— EXERCISE DESCRIPTION —
Look through the records below for the line with "5. [RLS Policies](#rls-policies)" and the line with "- **Encryption**: pgcrypto", then return those lines and all lines between, exactly.
** INPUT FOR THIS TASK follows **
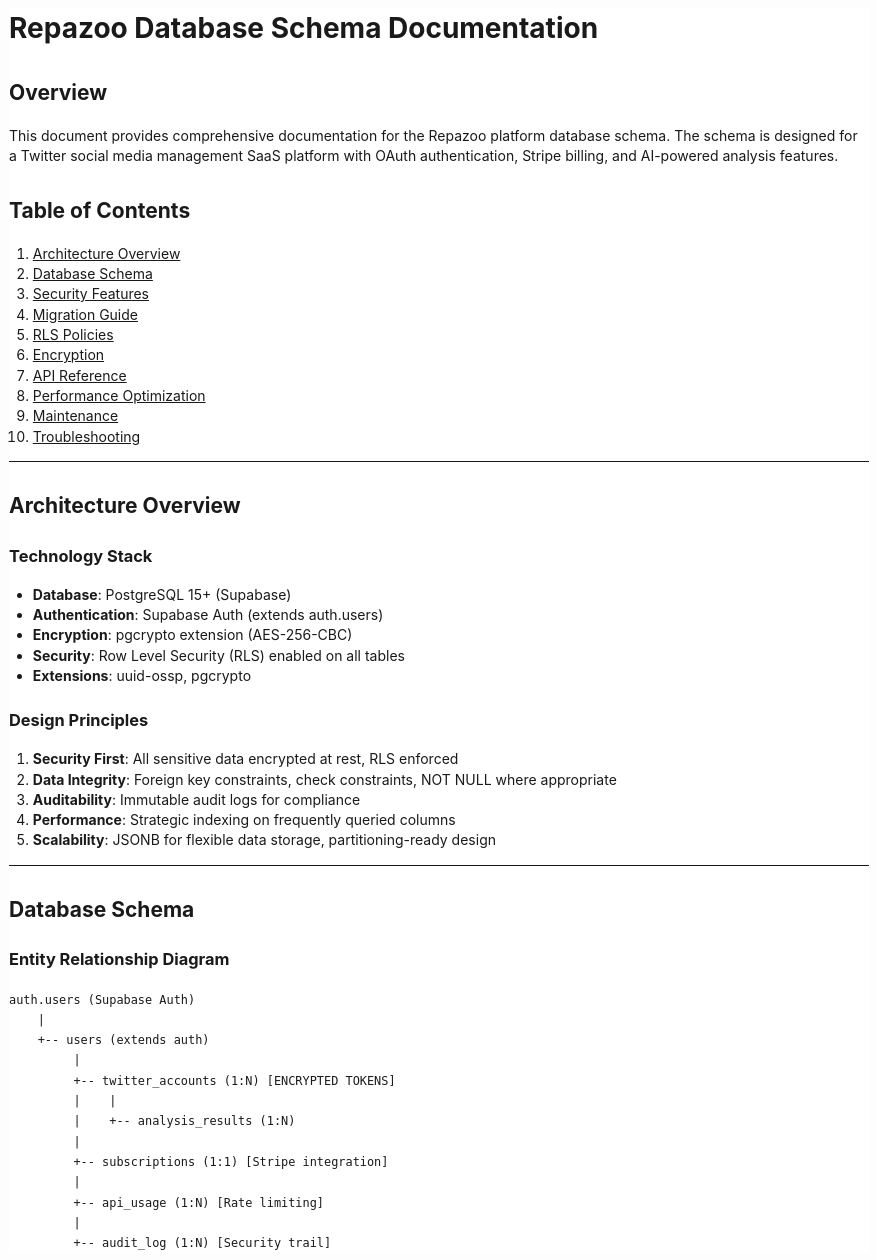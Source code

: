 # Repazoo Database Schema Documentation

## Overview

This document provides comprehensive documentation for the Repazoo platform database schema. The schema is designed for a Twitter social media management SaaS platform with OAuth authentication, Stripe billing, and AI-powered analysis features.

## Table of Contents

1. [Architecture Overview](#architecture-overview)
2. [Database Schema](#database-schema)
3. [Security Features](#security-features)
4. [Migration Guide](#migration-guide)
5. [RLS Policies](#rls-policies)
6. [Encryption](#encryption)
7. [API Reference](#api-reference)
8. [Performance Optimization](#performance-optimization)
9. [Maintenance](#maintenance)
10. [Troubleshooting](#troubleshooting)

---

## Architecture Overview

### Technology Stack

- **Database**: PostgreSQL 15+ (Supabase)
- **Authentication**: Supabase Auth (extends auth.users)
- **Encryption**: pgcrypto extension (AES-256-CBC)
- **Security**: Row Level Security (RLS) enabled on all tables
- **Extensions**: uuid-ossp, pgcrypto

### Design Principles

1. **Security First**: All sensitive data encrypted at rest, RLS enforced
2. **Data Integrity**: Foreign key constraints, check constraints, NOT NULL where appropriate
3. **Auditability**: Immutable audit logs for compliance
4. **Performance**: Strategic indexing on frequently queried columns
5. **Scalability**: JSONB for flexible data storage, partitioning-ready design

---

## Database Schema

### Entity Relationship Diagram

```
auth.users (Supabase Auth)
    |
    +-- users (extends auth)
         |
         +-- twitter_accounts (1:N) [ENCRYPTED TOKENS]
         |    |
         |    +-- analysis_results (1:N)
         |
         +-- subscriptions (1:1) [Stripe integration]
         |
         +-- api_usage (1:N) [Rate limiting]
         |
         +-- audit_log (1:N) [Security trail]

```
** End of INPUT FOR THIS TASK **
** INPUT FOR THIS TASK follows **
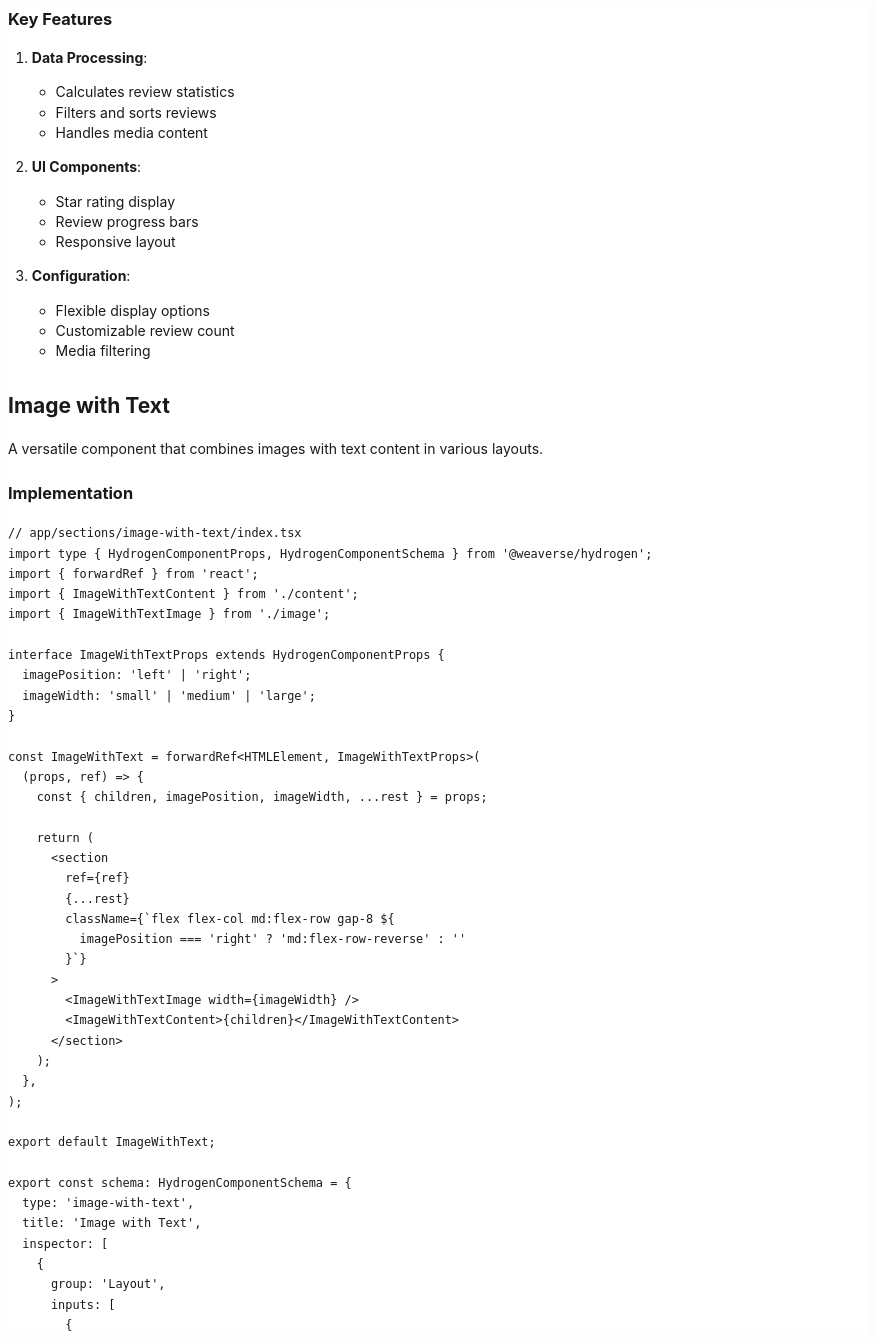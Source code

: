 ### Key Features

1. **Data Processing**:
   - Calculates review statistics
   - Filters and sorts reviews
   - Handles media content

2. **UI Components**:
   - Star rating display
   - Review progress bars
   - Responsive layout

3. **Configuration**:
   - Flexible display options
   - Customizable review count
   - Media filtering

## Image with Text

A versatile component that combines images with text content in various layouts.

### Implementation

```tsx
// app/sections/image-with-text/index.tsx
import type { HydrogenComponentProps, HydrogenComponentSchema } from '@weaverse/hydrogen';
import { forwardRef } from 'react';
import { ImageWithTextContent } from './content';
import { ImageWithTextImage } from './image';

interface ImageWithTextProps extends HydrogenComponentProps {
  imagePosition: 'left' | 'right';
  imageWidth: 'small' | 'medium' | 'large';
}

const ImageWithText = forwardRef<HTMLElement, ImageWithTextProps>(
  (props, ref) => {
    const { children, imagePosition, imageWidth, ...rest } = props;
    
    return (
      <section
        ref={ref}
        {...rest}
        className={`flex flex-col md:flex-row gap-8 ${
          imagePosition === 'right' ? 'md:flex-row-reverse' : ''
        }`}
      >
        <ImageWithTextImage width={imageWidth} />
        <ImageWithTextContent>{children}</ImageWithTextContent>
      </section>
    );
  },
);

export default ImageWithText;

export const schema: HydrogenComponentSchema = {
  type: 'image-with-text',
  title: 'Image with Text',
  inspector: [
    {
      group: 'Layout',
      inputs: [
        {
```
** End of INPUT FOR THIS TASK **
— EXPECTED OUTPUT —
5. [RLS Policies](#rls-policies)
6. [Encryption](#encryption)
7. [API Reference](#api-reference)
8. [Performance Optimization](#performance-optimization)
9. [Maintenance](#maintenance)
10. [Troubleshooting](#troubleshooting)

---

## Architecture Overview

### Technology Stack

- **Database**: PostgreSQL 15+ (Supabase)
- **Authentication**: Supabase Auth (extends auth.users)
- **Encryption**: pgcrypto extension (AES-256-CBC)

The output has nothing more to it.